Qwen3-VL Usage#

Qwen3-VL is Alibaba’s latest multimodal large language model with strong text, vision, and reasoning capabilities. SGLang supports Qwen3-VL Family of models with Image and Video input support.

Launch commands for SGLang#

Below are suggested launch commands tailored for different hardware / precision modes

FP8 (quantised) mode#

For high memory-efficiency and latency optimized deployments (e.g., on H100, H200) where FP8 checkpoint is supported:

python3 -m sglang.launch_server \
  --model-path Qwen/Qwen3-VL-235B-A22B-Instruct-FP8 \
  --tp 8 \
  --ep 8 \
  --host 0.0.0.0 \
  --port 30000 \
  --keep-mm-feature-on-device

Non-FP8 (BF16 / full precision) mode#

For deployments on A100/H100 where BF16 is used (or FP8 snapshot not used):

python3 -m sglang.launch_server \
  --model-path Qwen/Qwen3-VL-235B-A22B-Instruct \
  --tp 8 \
  --ep 8 \
  --host 0.0.0.0 \
  --port 30000 \

Hardware-specific notes / recommendations#

  • On H100 with FP8: Use the FP8 checkpoint for best memory efficiency.

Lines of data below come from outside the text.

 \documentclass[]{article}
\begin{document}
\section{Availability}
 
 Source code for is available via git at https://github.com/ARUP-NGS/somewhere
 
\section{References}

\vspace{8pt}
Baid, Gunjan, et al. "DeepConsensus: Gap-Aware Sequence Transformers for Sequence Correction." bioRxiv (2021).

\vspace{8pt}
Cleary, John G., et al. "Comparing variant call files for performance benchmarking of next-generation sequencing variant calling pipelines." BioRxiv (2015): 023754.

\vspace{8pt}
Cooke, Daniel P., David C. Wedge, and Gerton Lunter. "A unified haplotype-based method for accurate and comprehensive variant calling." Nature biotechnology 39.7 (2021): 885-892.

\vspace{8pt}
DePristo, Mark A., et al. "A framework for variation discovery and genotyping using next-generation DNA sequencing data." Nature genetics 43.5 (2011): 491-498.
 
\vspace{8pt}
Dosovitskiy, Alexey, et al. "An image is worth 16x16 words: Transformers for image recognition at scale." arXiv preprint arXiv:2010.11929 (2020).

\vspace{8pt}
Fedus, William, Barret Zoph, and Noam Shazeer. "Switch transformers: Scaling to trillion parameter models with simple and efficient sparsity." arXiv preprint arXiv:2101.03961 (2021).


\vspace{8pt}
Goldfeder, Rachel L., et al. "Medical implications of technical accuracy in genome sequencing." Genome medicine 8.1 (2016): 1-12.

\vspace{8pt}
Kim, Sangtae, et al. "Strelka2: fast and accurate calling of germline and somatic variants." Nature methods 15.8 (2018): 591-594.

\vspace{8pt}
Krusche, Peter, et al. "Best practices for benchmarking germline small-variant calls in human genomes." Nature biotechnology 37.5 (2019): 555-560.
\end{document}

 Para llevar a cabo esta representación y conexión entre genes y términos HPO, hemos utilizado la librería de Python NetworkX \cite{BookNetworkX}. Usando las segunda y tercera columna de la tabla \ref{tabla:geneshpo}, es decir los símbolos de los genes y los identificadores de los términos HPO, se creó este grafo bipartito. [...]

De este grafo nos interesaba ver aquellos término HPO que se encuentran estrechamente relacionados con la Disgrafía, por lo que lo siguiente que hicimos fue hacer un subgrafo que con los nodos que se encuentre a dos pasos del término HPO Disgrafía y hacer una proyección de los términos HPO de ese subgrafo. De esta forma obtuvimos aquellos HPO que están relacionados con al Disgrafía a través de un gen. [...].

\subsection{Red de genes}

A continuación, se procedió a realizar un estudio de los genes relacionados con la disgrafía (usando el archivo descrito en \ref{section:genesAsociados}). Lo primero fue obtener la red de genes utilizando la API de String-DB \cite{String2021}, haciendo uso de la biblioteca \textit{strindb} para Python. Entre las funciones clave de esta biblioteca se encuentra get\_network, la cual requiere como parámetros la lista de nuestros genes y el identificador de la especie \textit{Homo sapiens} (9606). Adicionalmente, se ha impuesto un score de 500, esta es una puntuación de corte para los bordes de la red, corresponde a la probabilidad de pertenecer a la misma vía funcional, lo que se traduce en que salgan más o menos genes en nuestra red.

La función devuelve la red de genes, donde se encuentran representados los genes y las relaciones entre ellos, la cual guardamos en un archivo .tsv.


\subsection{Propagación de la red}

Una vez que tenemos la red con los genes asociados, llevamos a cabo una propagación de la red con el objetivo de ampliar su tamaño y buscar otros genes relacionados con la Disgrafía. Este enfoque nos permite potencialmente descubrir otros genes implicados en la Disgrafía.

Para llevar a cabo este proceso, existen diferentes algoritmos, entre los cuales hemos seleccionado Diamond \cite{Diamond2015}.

  • On A100 / H100 with BF16 (non-FP8): It’s recommended to use --mm-max-concurrent-calls to control parallel throughput and GPU memory usage during image/video inference.

  • On H200 & B200: The model can be run “out of the box”, supporting full context length plus concurrent image + video processing.

Sending Image/Video Requests#

Image input:#

import requests

url = f"http://localhost:30000/v1/chat/completions"

data = {
    "model": "Qwen/Qwen3-VL-30B-A3B-Instruct",
    "messages": [
        {
            "role": "user",
            "content": [
                {"type": "text", "text": "What’s in this image?"},
                {
                    "type": "image_url",
                    "image_url": {
                        "url": "https://github.com/sgl-project/sglang/blob/main/test/lang/example_image.png?raw=true"
                    },
                },
            ],
        }
    ],
    "max_tokens": 300,
}

response = requests.post(url, json=data)
print(response.text)

Video Input:#

import requests

url = f"http://localhost:30000/v1/chat/completions"

data = {
    "model": "Qwen/Qwen3-VL-30B-A3B-Instruct",
    "messages": [
        {
            "role": "user",
            "content": [
                {"type": "text", "text": "What’s happening in this video?"},
                {
                    "type": "video_url",
                    "video_url": {
                        "url": "https://github.com/sgl-project/sgl-test-files/raw/refs/heads/main/videos/jobs_presenting_ipod.mp4"
                    },
                },
            ],
        }
    ],
    "max_tokens": 300,
}

response = requests.post(url, json=data)
print(response.text)

Important Server Parameters and Flags#

When launching the model server for multimodal support, you can use the following command-line arguments to fine-tune performance and behavior:

  • --mm-attention-backend: Specify multimodal attention backend. Eg. fa3(Flash Attention 3)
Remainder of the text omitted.